• **GOAL OF THE EXERCISE**: All lines in the material with the string "given" should be listed.

• **PROVIDED INFORMATION**:
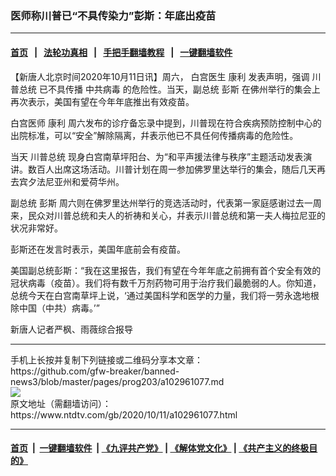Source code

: ### 医师称川普已“不具传染力”彭斯：年底出疫苗
------------------------

#### [首页](https://github.com/gfw-breaker/banned-news3/blob/master/README.md) &nbsp;&nbsp;|&nbsp;&nbsp; [法轮功真相](https://github.com/begood0513/basic/blob/master/README.md)  &nbsp;&nbsp;|&nbsp;&nbsp; [手把手翻墙教程](https://github.com/gfw-breaker/guides/wiki)  &nbsp;&nbsp;|&nbsp;&nbsp; [一键翻墙软件](https://github.com/gfw-breaker/nogfw/blob/master/README.md)  



<div><div class="post_content" itemprop="articleBody">
 <p>
  【新唐人北京时间2020年10月11日讯】周六，
  <ok href="https://www.ntdtv.com/gb/白宫医生.htm">
   白宫医生
  </ok>
  <ok href="https://www.ntdtv.com/gb/康利.htm">
   康利
  </ok>
  发表声明，强调
  <ok href="https://www.ntdtv.com/gb/川普总统.htm">
   川普总统
  </ok>
  已不具传播
  <ok href="https://www.ntdtv.com/gb/中共病毒.htm">
   中共病毒
  </ok>
  的危险性。当天，副总统
  <ok href="https://www.ntdtv.com/gb/彭斯.htm">
   彭斯
  </ok>
  在佛州举行的集会上再次表示，美国有望在今年年底推出有效疫苗。
 </p>
 <p>
  白宫医师
  <ok href="https://www.ntdtv.com/gb/康利.htm">
   康利
  </ok>
  周六发布的诊疗备忘录中提到，川普现在符合疾病预防控制中心的出院标准，可以“安全”解除隔离，幷表示他已不具任何传播病毒的危险性。
 </p>
 <p>
  当天
  <ok href="https://www.ntdtv.com/gb/川普总统.htm">
   川普总统
  </ok>
  现身白宫南草坪阳台、为“和平声援法律与秩序”主题活动发表演讲。数百人出席这场活动。川普计划在周一参加佛罗里达举行的集会，随后几天再去宾夕法尼亚州和爱荷华州。
 </p>
 <p>
  副总统
  <ok href="https://www.ntdtv.com/gb/彭斯.htm">
   彭斯
  </ok>
  周六则在佛罗里达州举行的竞选活动时，代表第一家庭感谢过去一周来，民众对川普总统和夫人的祈祷和关心，幷表示川普总统和第一夫人梅拉尼亚的状况非常好。
 </p>
 <p>
  彭斯还在发言时表示，美国年底前会有疫苗。
 </p>
 <p>
  美国副总统彭斯：“我在这里报告，我们有望在今年年底之前拥有首个安全有效的冠状病毒（疫苗）。我们将有数千万剂药物可用于治疗我们最脆弱的人。你知道，总统今天在白宫南草坪上说，‘通过美国科学和医学的力量，我们将一劳永逸地根除中国（中共）病毒。’”
 </p>
 <p>
  新唐人记者严枫、雨薇综合报导
 </p>
 <div class="single_ad">
 </div>
</div>
</div>
<hr/>
手机上长按并复制下列链接或二维码分享本文章：<br/>
https://github.com/gfw-breaker/banned-news3/blob/master/pages/prog203/a102961077.md <br/>
<a href='https://github.com/gfw-breaker/banned-news3/blob/master/pages/prog203/a102961077.md'><img src='https://github.com/gfw-breaker/banned-news3/blob/master/pages/prog203/a102961077.md.png'/></a> <br/>
原文地址（需翻墙访问）：https://www.ntdtv.com/gb/2020/10/11/a102961077.html


------------------------
#### [首页](https://github.com/gfw-breaker/banned-news3/blob/master/README.md) &nbsp;|&nbsp; [一键翻墙软件](https://github.com/gfw-breaker/nogfw/blob/master/README.md) &nbsp;| [《九评共产党》](https://github.com/gfw-breaker/9ping.md/blob/master/README.md#九评之一评共产党是什么) | [《解体党文化》](https://github.com/gfw-breaker/jtdwh.md/blob/master/README.md) | [《共产主义的终极目的》](https://github.com/gfw-breaker/gczydzjmd.md/blob/master/README.md)


<img src='http://gfw-breaker.win/banned-news3/pages/prog203/a102961077.md' width='0px' height='0px'/>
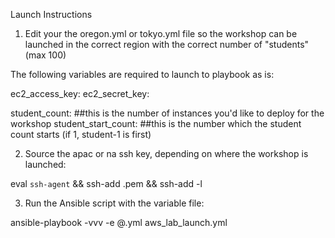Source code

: Launch Instructions

1. Edit your the oregon.yml or tokyo.yml file so the workshop can be launched in the correct region with the correct number of "students" (max 100)

The following variables are required to launch to playbook as is:

ec2_access_key:
ec2_secret_key:

student_count: ##this is the number of instances you'd like to deploy for the workshop
student_start_count: ##this is the number which the student count starts (if 1, student-1 is first)

2. Source the apac or na ssh key, depending on where the workshop is launched:

eval `ssh-agent` && ssh-add <location>.pem && ssh-add -l

3. Run the Ansible script with the variable file:

ansible-playbook -vvv -e @<location>.yml aws_lab_launch.yml

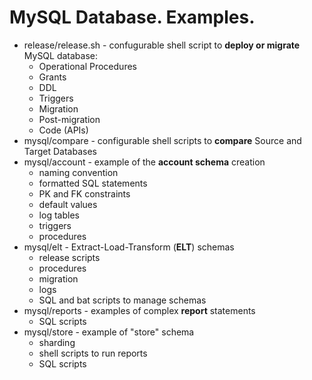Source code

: MySQL Database. Examples.
=========================

* release/release.sh - confugurable shell script to **deploy or migrate** MySQL database:
  * Operational Procedures
  * Grants
  * DDL
  * Triggers
  * Migration
  * Post-migration
  * Code (APIs)
* mysql/compare - configurable shell scripts to **compare** Source and Target Databases
* mysql/account - example of the **account schema** creation
  * naming convention
  * formatted SQL statements
  * PK and FK constraints
  * default values
  * log tables
  * triggers
  * procedures
* mysql/elt - Extract-Load-Transform (**ELT**) schemas
  * release scripts
  * procedures
  * migration
  * logs
  * SQL and bat scripts to manage schemas 
* mysql/reports - examples of complex **report** statements
  * SQL scripts
* mysql/store - example of "store" schema
  * sharding
  * shell scripts to run reports
  * SQL scripts
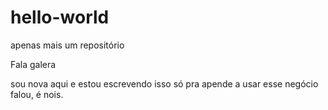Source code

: # hello-world
apenas mais um repositório
 
 Fala  galera
 
 sou nova aqui e estou escrevendo isso só pra apende a usar esse negócio
 falou, é nois.
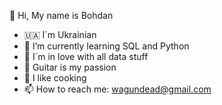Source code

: 👋 Hi, My name is Bohdan
- 🇺🇦 I`m Ukrainian
- 🌱 I’m currently learning SQL and Python
- 📑 I`m in love with all data stuff
- 🎸 Guitar is my passion
- 🍳 I like cooking
- 📫 How to reach me: wagundead@gmail.com
<!---
BohdanTokar4/BohdanTokar4 is a ✨ special ✨ repository because its `README.md` (this file) appears on your GitHub profile.
You can click the Preview link to take a look at your changes.
--->
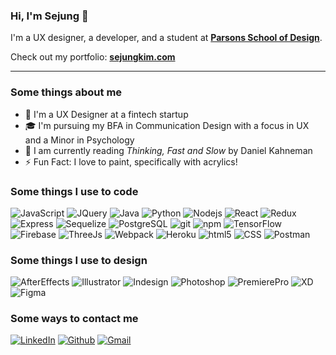 ### Hi, I'm Sejung 👋

I'm a UX designer, a developer, and a student at <strong><a href="https://www.newschool.edu/parsons/" target="_blank">Parsons School of Design</a></strong>.

Check out my portfolio: <strong><a href="https://www.sejungkim.com/">sejungkim.com</a></strong>

---

<h3>Some things about me</h3>
<ul>
<li>🎨 I'm a UX Designer at a fintech startup</li>
<li>🎓 I'm pursuing my BFA in Communication Design with a focus in UX and a Minor in Psychology</li>
<li>📖 I am currently reading <em>Thinking, Fast and Slow</em> by Daniel Kahneman</li>
<li>⚡ Fun Fact: I love to paint, specifically with acrylics!</li>
</ul>
  
<h3 align="left">Some things I use to code</h3>
<p>
    <img alt="JavaScript" src="https://img.shields.io/badge/JavaScript-000?style=flat-square&logo=javascript&logoColor=f8e100" />
    <img alt="JQuery" src="https://img.shields.io/badge/jQuery-000?style=flat-square&logo=jquery&logoColor=73cef7" />
    <img alt="Java" src="https://img.shields.io/badge/Java-000?style=flat-square&logo=java&logoColor=0089c9" />
    <img alt="Python" src="https://img.shields.io/badge/Python-000?style=flat-square&logo=Python" />
    <img alt="Nodejs" src="https://img.shields.io/badge/-Nodejs-000?style=flat-square&logo=Node.js" />
    <img alt="React" src="https://img.shields.io/badge/React-000?style=flat-square&logo=React" />
    <img alt="Redux" src="https://img.shields.io/badge/Redux-000?style=flat-square&logo=Redux&logoColor=7645bf" />
    <img alt="Express" src="https://img.shields.io/badge/Express.js-000?style=flat-square&logo=Express" />
    <img alt="Sequelize" src="https://img.shields.io/badge/Sequelize-000?style=flat-square&logo=Sequelize" />
    <img alt="PostgreSQL" src="https://img.shields.io/badge/PostgreSQL-000?style=flat-square&logo=postgresql" />
    <img alt="git" src="https://img.shields.io/badge/-Git-000?style=flat-square&logo=git" />
    <img alt="npm" src="https://img.shields.io/badge/-NPM-000?style=flat-square&logo=npm" />
    <img alt="TensorFlow" src="https://img.shields.io/badge/TensorFlow-000?style=flat-square&logo=tensorflow" />
    <img alt="Firebase" src="https://img.shields.io/badge/Firebase-000?style=flat-square&logo=firebase" />
    <img alt="ThreeJs" src="https://img.shields.io/badge/ThreeJs-000?style=flat-square&logo=three.js&logoColor=6f5fe2" />
    <img alt="Webpack" src="https://img.shields.io/badge/Webpack-000?style=flat-square&logo=Webpack" />
    <img alt="Heroku" src="https://img.shields.io/badge/Heroku-000?style=flat-square&logo=heroku&logoColor=6760a8" />
    <img alt="html5" src="https://img.shields.io/badge/-HTML5-000?style=flat-square&logo=html5" />
    <img alt="CSS" src="https://img.shields.io/badge/CSS3-000?style=flat-square&logo=css3&logoColor=1297fb" />
    <img alt="Postman" src="https://img.shields.io/badge/Postman-000?style=flat-square&logo=Postman" />
</p>

<h3 align="left">Some things I use to design</h3>
<p>
    <img alt="AfterEffects" src="https://img.shields.io/badge/Adobe After Effects-000?style=flat-square&logo=Adobe after effects&logoColor=9996ff" />
    <img alt="Illustrator" src="https://img.shields.io/badge/Adobe Illustrator-000?style=flat-square&logo=adobe illustrator&logoColor=ff9b00" />
    <img alt="Indesign" src="https://img.shields.io/badge/Adobe InDesign-000?style=flat-square&logo=Adobe InDesign&logoColor=ff2e63" />
    <img alt="Photoshop" src="https://img.shields.io/badge/Adobe Photoshop-000?style=flat-square&logo=Adobe Photoshop&logoColor=26a6ff" />
    <img alt="PremierePro" src="https://img.shields.io/badge/Adobe Premiere Pro-000?style=flat-square&logo=Adobe Premiere Pro&logoColor=ec72ff" />
    <img alt="XD" src="https://img.shields.io/badge/Adobe XD-000?style=flat-square&logo=Adobe XD&logoColor=#ff4cf2" />
    <img alt="Figma" src="https://img.shields.io/badge/Figma-000?style=flat-square&logo=figma&logoColor=white" />
</p>

<h3>Some ways to contact me</h3>
<p>
    <a href="https://www.linkedin.com/in/sejungkim" target="_blank"><img src="https://img.shields.io/badge/LinkedIn--_.svg?style=social&logo=linkedin" alt="LinkedIn"></a>
    <a href="https://github.com/sejungk" target="_blank"><img src="https://img.shields.io/badge/Github--_.svg?style=social&logo=github" alt="Github"></a>
    <a href="mailto:kims762@newschool.edu" target="_blank"><img src="https://img.shields.io/badge/Gmail--_.svg?style=social&logo=gmail" alt="Gmail"></a>
</p>

<!-- 
  <a href="https://www.linkedin.com/in/sejungkim"><img src="https://img.shields.io/badge/-LinkedIn-blue?style=flat-square&logo=Linkedin&logoColor=white&link=https://www.linkedin.com/in/sejungkim/" alt="LinkedIn"></a>
  <a href="https://github.com/sejungk"><img src="https://img.shields.io/badge/-Github-blue?style=flat-square&logo=Github&logoColor=white&link=https://github.com/sejungk" alt="Github"></a>
 -->
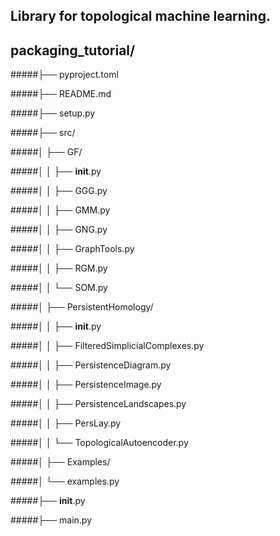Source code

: ## Library for topological machine learning.



## packaging_tutorial/

#####├── pyproject.toml

#####├── README.md

#####├── setup.py

#####├── src/

#####│   ├── GF/

#####│   │   ├── __init__.py

#####│   │   ├── GGG.py

#####│   │   ├── GMM.py

#####│   │   ├── GNG.py

#####│   │   ├── GraphTools.py

#####│   │   ├── RGM.py

#####│   │   └── SOM.py

#####│   ├── PersistentHomology/

#####│   │   ├── __init__.py

#####│   │   ├── FilteredSimplicialComplexes.py

#####│   │   ├── PersistenceDiagram.py

#####│   │   ├── PersistenceImage.py

#####│   │   ├── PersistenceLandscapes.py

#####│   │   ├── PersLay.py

#####│   │   └── TopologicalAutoencoder.py

#####│   ├── Examples/

#####│       └── examples.py

#####├── __init__.py

#####├── main.py
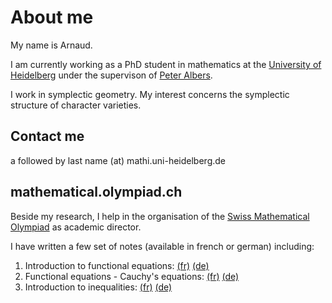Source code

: # About me

My name is Arnaud.

I am currently working as a PhD student in mathematics at the [University of Heidelberg](https://www.uni-heidelberg.de/) under the supervison of [Peter Albers](https://www.mathi.uni-heidelberg.de/~palbers/).

I work in symplectic geometry. My interest concerns the symplectic structure of character varieties.

## Contact me

a followed by last name (at) mathi.uni-heidelberg.de

## mathematical.olympiad.ch

Beside my research, I help in the organisation of the [Swiss Mathematical Olympiad](https://imosuisse.ch/index.php/fr/) as academic director.

I have written a few set of notes (available in french or german) including:

1. Introduction to functional equations: [(fr)](https://imosuisse.ch/smo/skripte/algebra/funktionalgleichungen1/fr-funktionalgleichungen1.pdf) [(de)](https://imosuisse.ch/smo/skripte/algebra/funktionalgleichungen1/de-funktionalgleichungen1.pdf)
2. Functional equations - Cauchy's equations: [(fr)](https://imosuisse.ch/smo/skripte/algebra/funktionalgleichungen2/fr-funktionalgleichungen2.pdf) [(de)](https://imosuisse.ch/smo/skripte/algebra/funktionalgleichungen2/de-funktionalgleichungen2.pdf)
3. Introduction to inequalities: [(fr)](https://imosuisse.ch/smo/skripte/algebra/ungleichungen1/fr-ungleichungen1.pdf) [(de)](https://imosuisse.ch/smo/skripte/algebra/ungleichungen1/de-ungleichungen1.pdf)
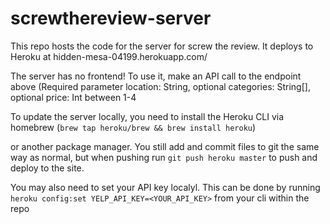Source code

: # screwthereview-server

This repo hosts the code for the server for screw the review. It deploys to Heroku at hidden-mesa-04199.herokuapp.com/

The server has no frontend! To use it, make an API call to the endpoint above (Required parameter location: String, optional categories: String[], optional price: Int between 1-4

To update the server locally, you need to install the Heroku CLI via homebrew (`brew tap heroku/brew && brew install heroku`)

or another package manager. You still add and commit files to git the same way 
as normal, but when pushing run `git push heroku master` to push and deploy to the site. 

You may also need to set your API key localyl. This can be done by running 
`heroku config:set YELP_API_KEY=<YOUR_API_KEY>`
from your cli within the repo
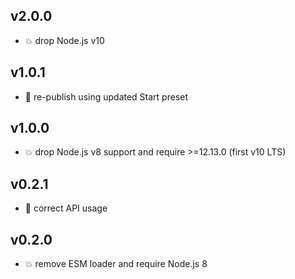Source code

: ## v2.0.0

* 💥 drop Node.js v10

## v1.0.1

* 🐞 re-publish using updated Start preset

## v1.0.0

* 💥 drop Node.js v8 support and require >=12.13.0 (first v10 LTS)

## v0.2.1

* 🐞 correct API usage

## v0.2.0

* 💥 remove ESM loader and require Node.js 8
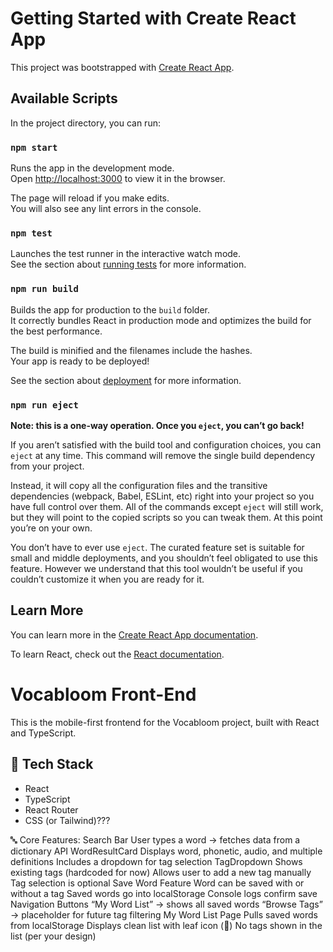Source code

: # Getting Started with Create React App

This project was bootstrapped with [Create React App](https://github.com/facebook/create-react-app).

## Available Scripts

In the project directory, you can run:

### `npm start`

Runs the app in the development mode.\
Open [http://localhost:3000](http://localhost:3000) to view it in the browser.

The page will reload if you make edits.\
You will also see any lint errors in the console.

### `npm test`

Launches the test runner in the interactive watch mode.\
See the section about [running tests](https://facebook.github.io/create-react-app/docs/running-tests) for more information.

### `npm run build`

Builds the app for production to the `build` folder.\
It correctly bundles React in production mode and optimizes the build for the best performance.

The build is minified and the filenames include the hashes.\
Your app is ready to be deployed!

See the section about [deployment](https://facebook.github.io/create-react-app/docs/deployment) for more information.

### `npm run eject`

**Note: this is a one-way operation. Once you `eject`, you can’t go back!**

If you aren’t satisfied with the build tool and configuration choices, you can `eject` at any time. This command will remove the single build dependency from your project.

Instead, it will copy all the configuration files and the transitive dependencies (webpack, Babel, ESLint, etc) right into your project so you have full control over them. All of the commands except `eject` will still work, but they will point to the copied scripts so you can tweak them. At this point you’re on your own.

You don’t have to ever use `eject`. The curated feature set is suitable for small and middle deployments, and you shouldn’t feel obligated to use this feature. However we understand that this tool wouldn’t be useful if you couldn’t customize it when you are ready for it.

## Learn More

You can learn more in the [Create React App documentation](https://facebook.github.io/create-react-app/docs/getting-started).

To learn React, check out the [React documentation](https://reactjs.org/).


# Vocabloom Front-End

This is the mobile-first frontend for the Vocabloom project, built with React and TypeScript.

## 🚀 Tech Stack
- React
- TypeScript
- React Router
- CSS (or Tailwind)???


🔤 Core Features:
Search Bar
User types a word → fetches data from a dictionary API
WordResultCard
Displays word, phonetic, audio, and multiple definitions
Includes a dropdown for tag selection
TagDropdown
Shows existing tags (hardcoded for now)
Allows user to add a new tag manually
Tag selection is optional
Save Word Feature
Word can be saved with or without a tag
Saved words go into localStorage
Console logs confirm save
Navigation Buttons
“My Word List” → shows all saved words
“Browse Tags” → placeholder for future tag filtering
My Word List Page
Pulls saved words from localStorage
Displays clean list with leaf icon (🌱)
No tags shown in the list (per your design)
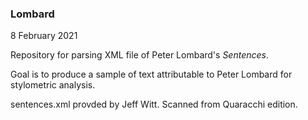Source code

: ### Lombard

8 February 2021

Repository for parsing XML file of Peter Lombard's _Sentences_.

Goal is to produce a sample of text attributable to Peter Lombard
for stylometric analysis.

sentences.xml provded by Jeff Witt. Scanned from Quaracchi edition.
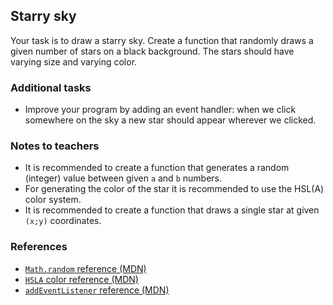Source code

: ## Starry sky

Your task is to draw a starry sky. Create a function that randomly draws a given number of stars on a black background. The stars should have varying size and varying color.

### Additional tasks

- Improve your program by adding an event handler: when we click somewhere on the sky a new star should appear wherever we clicked.

### Notes to teachers

- It is recommended to create a function that generates a random (integer) value between given `a` and `b` numbers.
- For generating the color of the star it is recommended to use the HSL(A) color system.
- It is recommended to create a function that draws a single star at given `(x;y)` coordinates.

### References

- [`Math.random` reference (MDN)][1]
- [`HSLA` color reference (MDN)][2]
- [`addEventListener` reference (MDN)][3]

[1]: https://developer.mozilla.org/en-US/docs/Web/JavaScript/Reference/Global_Objects/Math/random
[2]: https://developer.mozilla.org/en-US/docs/Web/CSS/color_value#HSL_colors
[3]: https://developer.mozilla.org/en-US/docs/Web/API/EventTarget/addEventListener
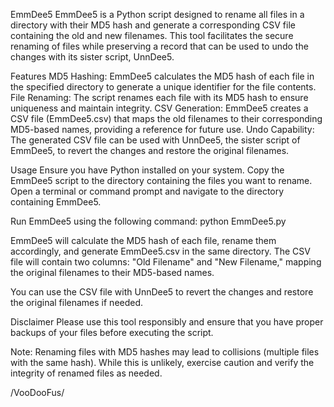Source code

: EmmDee5
EmmDee5 is a Python script designed to rename all files in a directory with their MD5 hash and generate a corresponding CSV file containing the old and new filenames. This tool facilitates the secure renaming of files while preserving a record that can be used to undo the changes with its sister script, UnnDee5.

Features
MD5 Hashing: EmmDee5 calculates the MD5 hash of each file in the specified directory to generate a unique identifier for the file contents.
File Renaming: The script renames each file with its MD5 hash to ensure uniqueness and maintain integrity.
CSV Generation: EmmDee5 creates a CSV file (EmmDee5.csv) that maps the old filenames to their corresponding MD5-based names, providing a reference for future use.
Undo Capability: The generated CSV file can be used with UnnDee5, the sister script of EmmDee5, to revert the changes and restore the original filenames.

Usage
Ensure you have Python installed on your system.
Copy the EmmDee5 script to the directory containing the files you want to rename.
Open a terminal or command prompt and navigate to the directory containing EmmDee5.

Run EmmDee5 using the following command:
python EmmDee5.py

EmmDee5 will calculate the MD5 hash of each file, rename them accordingly, and generate EmmDee5.csv in the same directory.
The CSV file will contain two columns: "Old Filename" and "New Filename," mapping the original filenames to their MD5-based names.

You can use the CSV file with UnnDee5 to revert the changes and restore the original filenames if needed.

Disclaimer
Please use this tool responsibly and ensure that you have proper backups of your files before executing the script.

Note: Renaming files with MD5 hashes may lead to collisions (multiple files with the same hash). While this is unlikely, exercise caution and verify the integrity of renamed files as needed.

/VooDooFus/
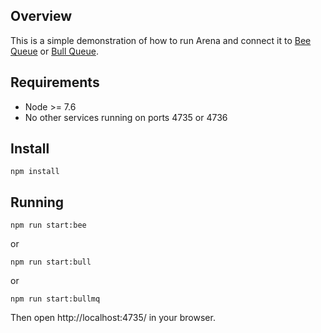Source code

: ## Overview

This is a simple demonstration of how to run Arena and connect it to [Bee Queue](https://github.com/mixmaxhq/bee-queue) or [Bull Queue](https://github.com/OptimalBits/bull).

## Requirements

- Node >= 7.6
- No other services running on ports 4735 or 4736

## Install

`npm install`

## Running

`npm run start:bee`

or

`npm run start:bull`

or

`npm run start:bullmq`

Then open http://localhost:4735/ in your browser.
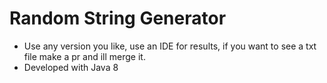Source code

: # Random String Generator

- Use any version you like, use an IDE for results, if you want to see a txt file make a pr and ill merge it.
- Developed with Java 8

• **THE ANSWER**:
Your task is to draw a starry sky. Create a function that randomly draws a given number of stars on a black background. The stars should have varying size and varying color.
- It is recommended to create a function that generates a random (integer) value between given `a` and `b` numbers.
- It is recommended to create a function that draws a single star at given `(x;y)` coordinates.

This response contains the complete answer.